如此过了一个多时辰,长公主不但没醉,反而略略冷静了些,按捺下心头愤怒,失意地问道:“你是何时知道聂星逸的身世的?”
微浓回忆片刻,答道:“大约是今年十月底。”
“那你是怎么知道的?”长公主再行追问:“聂星痕呢?是他先发现的?还是你先发现的?”
微浓摇了摇头:“我不知道他是怎么发现的,我们……没有讨论过此事。”
长公主放下一直握在手中的夜光杯,神色渐渐清明起来:“你告诉我,你是怎么发现的?”
微浓迟疑片刻,到底还是捋了捋思绪,从头说起:“您寿宴的三日前,曾向我展示过那只镯子。当时我没对您提起,但其实,明丹姝也有一只款式相同的,是银色。”
“我原本还以为,是定义侯的图样被宫里抄了去,怕惹您生气,我便没将此事告诉您。但您寿辰当晚,王上,不,先王突然昏倒,我才对此事上了心。”
“你可知先王为何会突然中风?”长公主想起自己得知的内情,心痛难当,悲怆又起:“我的女儿烟岚,是被赫连璧月害死的!她怕烟岚会做太子妃,与聂星逸那个野种luàn_lún,便在她日常用药里做了手脚!先王发现了此事怕我伤心,一直瞒着我……”
“我寿宴当晚,先王看到我戴的镯子……他知道赫连璧月也有一只,因而猜到暮皓与她有私情。再想到烟岚的死因,他猜到了真相,才会大受刺激。”
微浓是头一次听到这段内情,很是震惊,想要开口安慰长公主,又不知该说些什么。
“我已经不需要人安慰了。”长公主哀莫大于心死,朝她摆了摆手:“你继续说吧!我想听听你是如何发现真相的。”
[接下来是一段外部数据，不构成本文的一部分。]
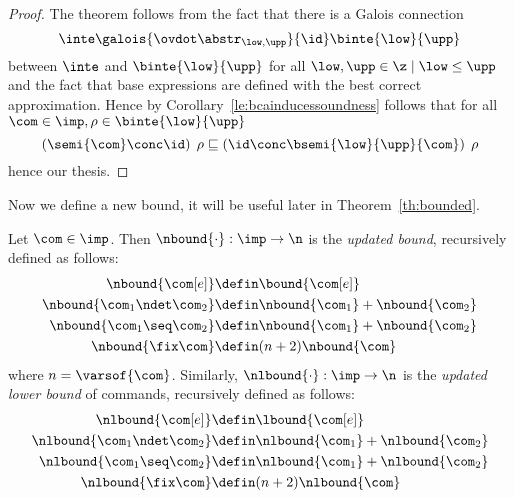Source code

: \begin{proof}
  The theorem follows from the fact that there is a Galois connection
  \begin{equation*}
    \inte\galois{\ovdot\abstr_{\low, \upp}}{\id}\binte{\low}{\upp}
  \end{equation*}
  between \(\inte\) and \(\binte{\low}{\upp}\) for all
  \(\low, \upp \in \z \mid \low \leq \upp\) and the fact that base
  expressions are defined with the best correct approximation. Hence by
  Corollary~\ref{le:bcainducessoundness} follows that for all
  \(\com\in\imp, \rho \in \binte{\low}{\upp}\)
  \begin{equation*}
    \left(\semi{\com} \conc \id \right)\;\rho \sqsubseteq  \left(\id \conc \bsemi{\low}{\upp}{\com}\right)\;\rho
  \end{equation*}
  hence our thesis.
\end{proof}

Now we define a new bound, it will be useful later in
Theorem~\ref{th:bounded}.

\begin{definition}\label{def:newbound}
  Let \(\com\in\imp\). Then \(\nbound{\cdot} : \imp \to \n\) is the
  \emph{updated bound}, recursively defined as follows:
  \begin{align*}
    \nbound{\com[e]} & \defin \bound{\com[e]} \\
    \nbound{\com_1 \ndet \com_2} & \defin \nbound{\com_1} + \nbound{\com_2} \\
    \nbound{\com_1 \seq \com_2} & \defin \nbound{\com_1} + \nbound{\com_2} \\
    \nbound{\fix\com} & \defin (n+2)\nbound{\com} \\
  \end{align*}
  where \(n = \varsof{\com}\). Similarly,
  \(\nlbound{\cdot} : \imp \to \n\) is the \emph{updated lower bound}
  of commands, recursively defined as follows:
  \begin{align*}
    \nlbound{\com[e]} & \defin \lbound{\com[e]} \\
    \nlbound{\com_1 \ndet \com_2} & \defin \nlbound{\com_1} + \nlbound{\com_2} \\
    \nlbound{\com_1 \seq \com_2} & \defin \nlbound{\com_1} + \nlbound{\com_2} \\
    \nlbound{\fix\com} & \defin (n+2)\nlbound{\com} \\
  \end{align*}
\end{definition}

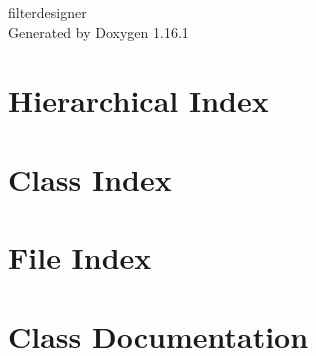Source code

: \documentclass[twoside]{book}
\newcommand{\+}{\discretionary{\mbox{\scriptsize$\hookleftarrow$}}{}{}}
\newcommand{\clearemptydoublepage}{%
    \newpage{\pagestyle{empty}\cleardoublepage}%
  }
\begin{document}
  \raggedbottom
    \hypersetup{pageanchor=false,
                bookmarksnumbered=true,
                pdfencoding=unicode
               }
  \begin{titlepage}
  \vspace*{7cm}
  \begin{center}%
  {\Large filterdesigner}\\
  \vspace*{1cm}
  {\large Generated by Doxygen 1.16.1}\\
  \end{center}
  \end{titlepage}
  \clearemptydoublepage
  \tableofcontents
  \clearemptydoublepage
  \hypersetup{pageanchor=true}
\chapter{Hierarchical Index}

\chapter{Class Index}

\chapter{File Index}

\chapter{Class Documentation}




















\end{document}
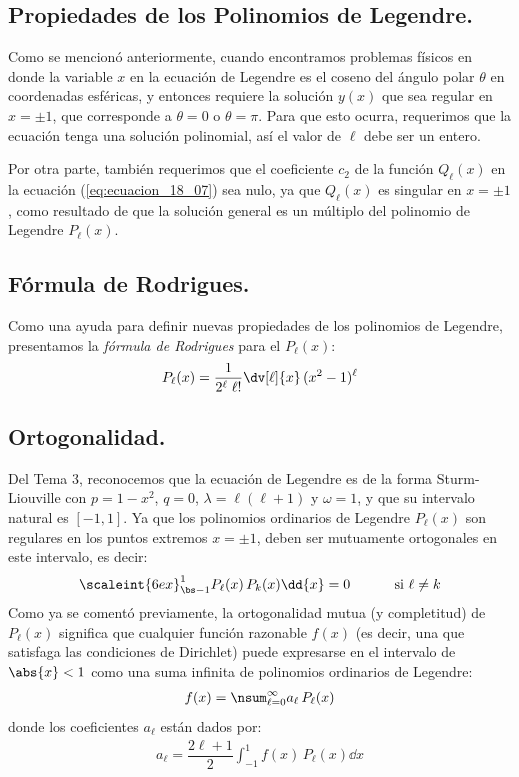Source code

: \subsection{Propiedades de los Polinomios de Legendre.}

Como se mencionó anteriormente, cuando encontramos problemas físicos en donde la variable $x$ en la ecuación de Legendre es el coseno del ángulo polar $\theta$ en coordenadas esféricas, y entonces requiere la solución $y (x)$ que sea regular en $x = \pm 1$, que corresponde a $\theta = 0$ o $\theta = \pi$. Para que esto ocurra, requerimos que la ecuación tenga una solución polinomial, así el valor de $\ell$ debe ser un entero.
\par
Por otra parte, también requerimos que el coeficiente $c_{2}$ de la función $Q_{\ell}(x)$ en la ecuación (\ref{eq:ecuacion_18_07}) sea nulo, ya que $Q_{\ell} (x)$ es singular en $x = \pm 1$, como resultado de que la solución general es un múltiplo del polinomio de Legendre $P_{\ell} (x)$.

\subsection{Fórmula de Rodrigues.}

Como una ayuda para definir nuevas propiedades de los polinomios de Legendre, presentamos la \emph{fórmula de Rodrigues} para el $P_{\ell} (x)$:
\begin{align}
P_{\ell} (x) = \dfrac{1}{2^{\ell} \; \ell !} \dv[\ell]{x} \, (x^{2} - 1)^{\ell}
\label{eq:ecuacion_18_09}
\end{align}

\subsection{Ortogonalidad.}

Del Tema 3, reconocemos que la ecuación de Legendre es de la forma Sturm-Liouville con $p = 1 - x^{2}$, $q = 0$, $\lambda = \ell (\ell + 1)$ y $\omega = 1$, y que su intervalo natural es $[-1, 1]$. Ya que los polinomios ordinarios de Legendre $P_{\ell} (x)$ son regulares en los puntos extremos $x = \pm 1$, deben ser mutuamente ortogonales en este intervalo, es decir:
\begin{align}
\scaleint{6ex}_{\bs -1}^{1} P_{\ell}(x) \, P_{k}(x) \dd{x} = 0 \hspace{1cm} \mbox{ si $\ell \neq k$}
\label{eq:ecuacion_18_12}
\end{align}
Como ya se comentó previamente, la ortogonalidad mutua (y completitud) de $P_{\ell} (x)$ significa que cualquier función razonable $f (x)$ (es decir, una que satisfaga las condiciones de Dirichlet) puede expresarse en el intervalo de $\abs{x} < 1$ como una suma infinita de polinomios ordinarios de Legendre:
\begin{align}
f (x) = \nsum_{\ell = 0}^{\infty} a_{\ell} \, P_{\ell} (x)
\label{eq:ecuacion_013}
\end{align}
donde los coeficientes $a_{\ell}$ están dados por:
\begin{align}
a_{\ell} = \dfrac{2 \ell + 1}{2} \int_{-1}^{1} f(x) \, P_{\ell} (x) \dd{x}
\label{eq:ecuacion_18_14}
\end{align}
微浓便继续说起来:“原本我对此事毫无头绪。当时先王中风,我日日前去侍疾,险些便将这镯子的事抛诸脑后了……直到聂星逸监国之后,金城公主来龙乾宫探病,戴了明丹姝那只镯子。先王看到后反应很大,一直盯着镯子想要说话。”
“等等,我听得糊涂了,”长公主不解地问,“你不是见明丹姝戴着镯子吗?怎么又变成金城了?”
“当时金城公主怀了明重远的遗腹子,明尘远却甘愿迎娶,明丹姝因此认可了两人的关系,便借明尘远的手,将镯子送给了金城。”微浓再行解释:“当然,这是金城对我说的情由。后来我才晓得,明丹姝之所以送出镯子,是聂星痕授意的。他在龙乾宫有眼线,想看看先王见到镯子的反应,好坐实他的猜测。”
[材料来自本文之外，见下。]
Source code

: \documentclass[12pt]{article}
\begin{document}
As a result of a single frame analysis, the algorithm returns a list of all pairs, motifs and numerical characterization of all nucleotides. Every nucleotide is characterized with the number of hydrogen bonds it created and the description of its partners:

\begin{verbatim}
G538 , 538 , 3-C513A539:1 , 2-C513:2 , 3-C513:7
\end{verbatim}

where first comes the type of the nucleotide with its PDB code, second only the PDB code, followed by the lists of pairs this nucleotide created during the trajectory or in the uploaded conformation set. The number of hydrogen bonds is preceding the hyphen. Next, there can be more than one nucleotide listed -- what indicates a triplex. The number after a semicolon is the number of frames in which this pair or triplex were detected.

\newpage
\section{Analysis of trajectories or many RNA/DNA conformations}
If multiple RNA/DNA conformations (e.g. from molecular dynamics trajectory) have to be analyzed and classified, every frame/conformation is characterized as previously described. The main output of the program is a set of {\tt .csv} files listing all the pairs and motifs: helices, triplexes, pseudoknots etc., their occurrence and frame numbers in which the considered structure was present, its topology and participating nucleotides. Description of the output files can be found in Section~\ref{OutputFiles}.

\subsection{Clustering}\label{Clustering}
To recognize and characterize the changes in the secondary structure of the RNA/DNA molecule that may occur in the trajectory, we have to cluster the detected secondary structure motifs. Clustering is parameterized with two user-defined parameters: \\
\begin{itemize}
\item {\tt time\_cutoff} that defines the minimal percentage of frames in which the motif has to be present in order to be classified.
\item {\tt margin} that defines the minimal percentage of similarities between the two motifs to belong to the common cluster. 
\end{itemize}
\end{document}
“痕儿真是不简单,比他父王心思还深。”长公主慨叹一句,也不知是夸是贬。
“心思深,是他的可取之处,也是可憎之处。”微浓亦出口评价。
长公主没在这上头多做纠缠,急切道:“你继续说。”
微浓如实续道:“我见先王对这只镯子反应强烈,便去了一趟司珍房想要找些线索。但还是迟了一步,司珍房走了水,所有镯子的图样都被烧了。”
“如此一来,关于镯子的线索又中断了。没过多久,楚王幺女被辱自尽,我与聂星逸闹得不可开交,便去凤朝宫住了几日。因缘巧合,遇见刘司珍来给赫连璧月送首饰,是一支金鸾衔珠钗。赫连璧月见我多瞧了几眼,便将那支钗赏给了我。”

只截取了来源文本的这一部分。